State Representative Frank Ryan (R-Palmyra) this week proposed amending the Pennsylvania Constitution to eliminate the portion of property taxes collected by localities to fund public schools.
In February, Ryan sponsored another bill to abolish school property taxes by statute; that measure has yet to receive a vote in the House of Representatives Finance Committee. While enacting a statute requires majority assent of the House and Senate and the signature of the governor, amending the state constitution requires House and Senate approval in two consecutive sessions. The policy would then go before Pennsylvania voters as a ballot question for approval or rejection and the governor would play no role in that process.
In a memorandum asking colleagues to co-sponsor his proposed constitutional amendment, the representative said Keystone State residents should favor shifting the K-12 public education funding stream from levies on property ownership to local income and sales taxes.
“The property tax is effectively an asset tax on homes, which for many people is their largest asset,” Ryan wrote. “This disproportionately impacts middle and lower-income residents. Shifting to a sales/income tax eliminates the regressive school property tax and will serve to eliminate barriers to home ownership.”

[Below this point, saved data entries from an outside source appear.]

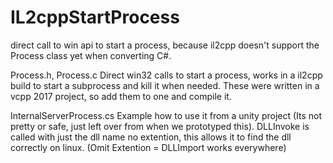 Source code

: # IL2cppStartProcess
direct call to win api to start a process, because il2cpp doesn't support the Process class yet when converting C#.

Process.h, Process.c
Direct win32 calls to start a process, works in a il2cpp build to start a subprocess and kill it when needed. These were written in a vcpp 2017 project, so add them to one and compile it.

InternalServerProcess.cs
Example how to use it from a unity project (Its not pretty or safe, just left over from when we prototyped this).
DLLInvoke is called with just the dll name no extention, this allows it to find the dll correctly on linux. (Omit Extention = DLLImport works everywhere)

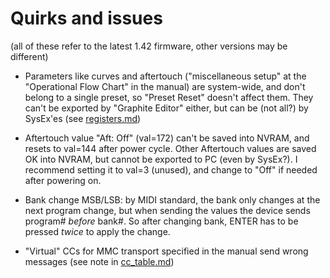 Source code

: # Quirks and issues

(all of these refer to the latest 1.42 firmware, other versions may be different)

* Parameters like curves and aftertouch ("miscellaneous setup" at the "Operational Flow Chart" in the manual) are system-wide, and don't belong to a single preset, so "Preset Reset" doesn't affect them. They can't be exported by "Graphite Editor" either, but can be (not all?) by SysEx'es (see [registers.md](registers.md))

* Aftertouch value "Aft: Off" (val=172) can't be saved into NVRAM, and resets to val=144 after power cycle. Other Aftertouch values are saved OK into NVRAM, but cannot be exported to PC (even by SysEx?). I recommend setting it to val=3 (unused), and change to "Off" if needed after powering on.

* Bank change MSB/LSB: by MIDI standard, the bank only changes at the next program change, but when sending the values the device sends program# *before* bank#. So after changing bank, ENTER has to be pressed *twice* to apply the change.

* "Virtual" CCs for MMC transport specified in the manual send wrong messages (see note in [cc_table.md](cc_table.md))

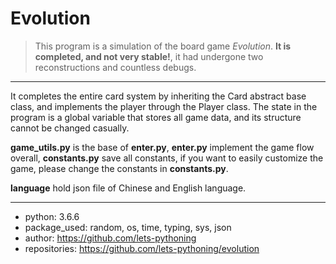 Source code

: # Evolution

> This program is a simulation of the board game *Evolution*. **It is completed, and not very stable!**, it had undergone two reconstructions and countless debugs.

---

It completes the entire card system by inheriting the Card abstract base class, and implements the player through the Player class. The state in the program is a global variable that stores all game data, and its structure cannot be changed casually.

**game_utils.py** is the base of **enter.py**, **enter.py** implement the game flow overall, **constants.py** save all constants, if you want to easily customize the game, please change the constants in **constants.py**.

**language** hold json file of Chinese and English language.

---

- python: 3.6.6
- package_used: random, os, time, typing, sys, json
- author: https://github.com/lets-pythoning
- repositories: https://github.com/lets-pythoning/evolution
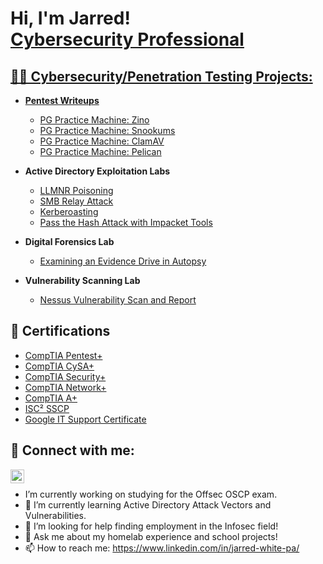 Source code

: <h1>Hi, I'm Jarred! <br/><a href="https://github.com/JarreWhite1">Cybersecurity Professional</a> <a href="https://https://www.linkedin.com/in/jarred-white-2764aa23a/"</a></h1>

<h2>👨‍💻 Cybersecurity/Penetration Testing Projects:</h2>

- <b>Pentest Writeups</b>
  - [PG Practice Machine: Zino](https://github.com/JarredWhite1/PG-Practice-Zino)
  - [PG Practice Machine: Snookums](https://github.com/JarredWhite1/PG-Practice-Snookums)
  - [PG Practice Machine: ClamAV](https://github.com/JarredWhite1/PG-Practice-ClamAV)
  - [PG Practice Machine: Pelican](https://github.com/JarredWhite1/PG-Practice-ClamAV)

- <b>Active Directory Exploitation Labs</b>
  - [LLMNR Poisoning](https://github.com/JarredWhite1/LLMNR-Poisioning)
  - [SMB Relay Attack](https://github.com/JarredWhite1/SMB-Relay/blob/main/README.md)
  - [Kerberoasting](https://github.com/JarredWhite1)
  - [Pass the Hash Attack with Impacket Tools](https://github.com/JarredWhite1/Pass-the-Hash-Attacks)


- <b>Digital Forensics Lab</b>
  - [Examining an Evidence Drive in Autopsy](https://github.com/JarredWhite1/Digital-Forensics)
  <b><i></b></i>
- <b>Vulnerability Scanning Lab</b>
  - [Nessus Vulnerability Scan and Report](https://github.com/JarredWhite1/Vulnerability-Scanning)
  


  
<h2>📃 Certifications</h2>

- [CompTIA Pentest+](https://www.credly.com/earner/earned/badge/bd7c6fc5-2bf4-4de5-aa45-c929c82a2300)
- [CompTIA CySA+](https://www.credly.com/earner/earned/badge/71b277a9-1fb1-4418-a769-4a3b6cee1c49)
- [CompTIA Security+](https://www.credly.com/earner/earned/badge/e2caa483-0b84-4db4-95b5-197281c8ce28)
- [CompTIA Network+](https://www.credly.com/earner/earned/badge/0e1c6148-ad67-4e35-878e-026435d51bcf)
- [CompTIA A+](https://www.credly.com/earner/earned/badge/a19e0b75-4130-4b88-b97a-43326c8f2228)
- [ISC² SSCP](https://www.credly.com/earner/earned/badge/9fdc0b9b-0e89-4fa8-8476-84e2b6c8d500)
- [Google IT Support Certificate](https://www.credly.com/earner/earned/badge/617a19c5-53db-4f54-a1a2-7b441798fcd2)
<h2> 🤳 Connect with me:</h2>

[<img align="left" alt="JarredWhite | LinkedIn" width="22px" src="https://cdn.jsdelivr.net/npm/simple-icons@v3/icons/linkedin.svg" />][linkedin]

[linkedin]: https://www.linkedin.com/in/jarred-white-pa/

 <br>

 
-  I’m currently working on studying for the Offsec OSCP exam.
- 🌱 I’m currently learning Active Directory Attack Vectors and Vulnerabilities.
- 🤔 I’m looking for help finding employment in the Infosec field!
- 💬 Ask me about my homelab experience and school projects! 
- 📫 How to reach me: https://www.linkedin.com/in/jarred-white-pa/

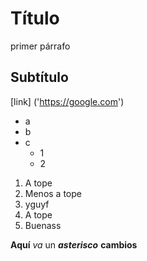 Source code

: # Título

primer párrafo

## Subtítulo

[link] ('https://google.com')

- a
- b
- c
  - 1
  - 2

1. A tope
2. Menos a tope
3. yguyf
4. A tope
5. Buenass

**Aquí** _va_ un **_asterisco_**
**cambios**
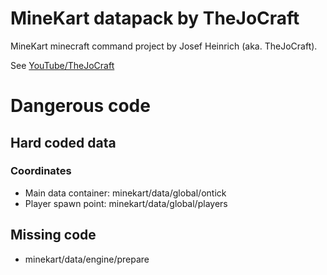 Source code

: # MineKart datapack by TheJoCraft
MineKart minecraft command project by Josef Heinrich (aka. TheJoCraft).

See [YouTube/TheJoCraft](https://youtube.com/thejominecraft)

# Dangerous code
## Hard coded data
### Coordinates
* Main data container: minekart/data/global/ontick
* Player spawn point: minekart/data/global/players

## Missing code
* minekart/data/engine/prepare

In his statutory proposal, the central Pennsylvania lawmaker creates a two-percent sales-and-use tax that each county would collect and distribute to its school districts. This levy would apply to food and clothing, which the commonwealth currently does not subject to its six percent sales tax. The bill also permits school districts to charge residents an income tax of up to 1.85 percent in addition to the 3.07 percent income tax that Pennsylvanians pay to the state.
Residents have long complained of burdensome real estate taxes and lawmakers have responded over several decades with numerous attempts to move the school funding system away from reliance on property owners. So far, however, reforms have failed to deliver meaningful, widespread relief, and some limited government advocates observe that while restructuring the state’s school funding scheme changes who pays how much, it doesn’t affect education’s overall cost.
“There’s always tradeoffs to it … ,” Eric Montarti, research director at the Allegheny Institute for Public Policy, told The Pennsylvania Daily Star. “Sure, you do hear a lot of frustration about property taxes, especially property taxes for schools. But when it comes time to put the revenue generation on another source, will taxpayers go for it?”
In the past, they have not: In 2006, then-Governor Ed Rendell (D) and the Republican-controlled legislature enacted Act 1, which expanded property tax rebates and limited the extent to which school districts could increase real estate taxes without seeking voter approval by referenda. The act also posed a statewide ballot question to voters in spring 2007 as to whether they wanted to replace school property taxes with local income taxes. Majorities in nearly every school district answered with a resounding “no.”
Still, the portion of Pennsylvania’s K-12 education funding that gets financed via real estate taxes is massive at around $15 billion annually, and insofar as state officials have implemented no major cost-cutting measures, politicians continued to suggest tax shifts. As part of his first budget, Governor Tom Wolf (D) suggested reducing property taxes in exchange for higher income and sales taxes — a deal at which the GOP-led general assembly balked.
Five years ago, lawmakers asked residents for approval of a measure to change the state constitution so that legislators could write a statute to exempt homeowners from all property taxes. Fifty-four percent of voters supported that amendment, but enabling legislation to deliver actual tax relief has not been enacted.